Feyntje's portrait was documented by Hofstede de Groot in 1910, who wrote:166. FEYNTJE VAN STEENKISTE (born 1604), wife of Lucas de Clercq. M. 25. Three-quarter-length, life size. She stands almost facing the spectator but slightly inclined to the left. She looks at the spectator. At her left is a chair. Her hands, holding her gloves, are clasped in front of her. She wears a white cap, a black dress with a small white ruff, and a little lace on the sleeves.
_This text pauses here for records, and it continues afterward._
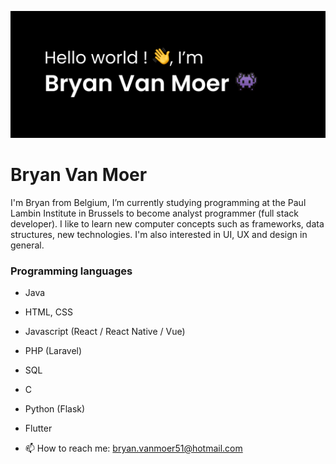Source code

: ![Design and Development](https://github.com/bryanvanmoer/bryanvanmoer/blob/main/Header.svg)

# Bryan Van Moer
I'm Bryan from Belgium, I’m currently studying programming at the Paul Lambin Institute in Brussels to become analyst programmer (full stack developer).
I like to learn new computer concepts such as frameworks, data structures, new technologies.
I'm also interested in UI, UX and design in general.

### Programming languages

- Java
- HTML, CSS
- Javascript (React / React Native / Vue)
- PHP (Laravel)
- SQL
- C
- Python (Flask)
- Flutter

- 📫 How to reach me: bryan.vanmoer51@hotmail.com

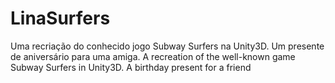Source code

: # LinaSurfers
Uma recriação do conhecido jogo Subway Surfers na Unity3D. Um presente de aniversário para uma amiga. A recreation of the well-known game Subway Surfers in Unity3D. A birthday present for a friend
The colouring is similar to that of 165. The hands are painted with exceptional breadth and accuracy [See 165.] Inscribed on the left, " AETAT SVAE 31. ANo 1635."; canvas, 49 inches by 37 inches. See Moes, Iconographia Batava, No. 7550. Engraved by C. E. Taurel. Given by the De Clercq family to the city of Amsterdam, 1891. In the Rijksmuseum, Amsterdam, 1907 catalogue, No. 1087; exhibited on loan since 1891.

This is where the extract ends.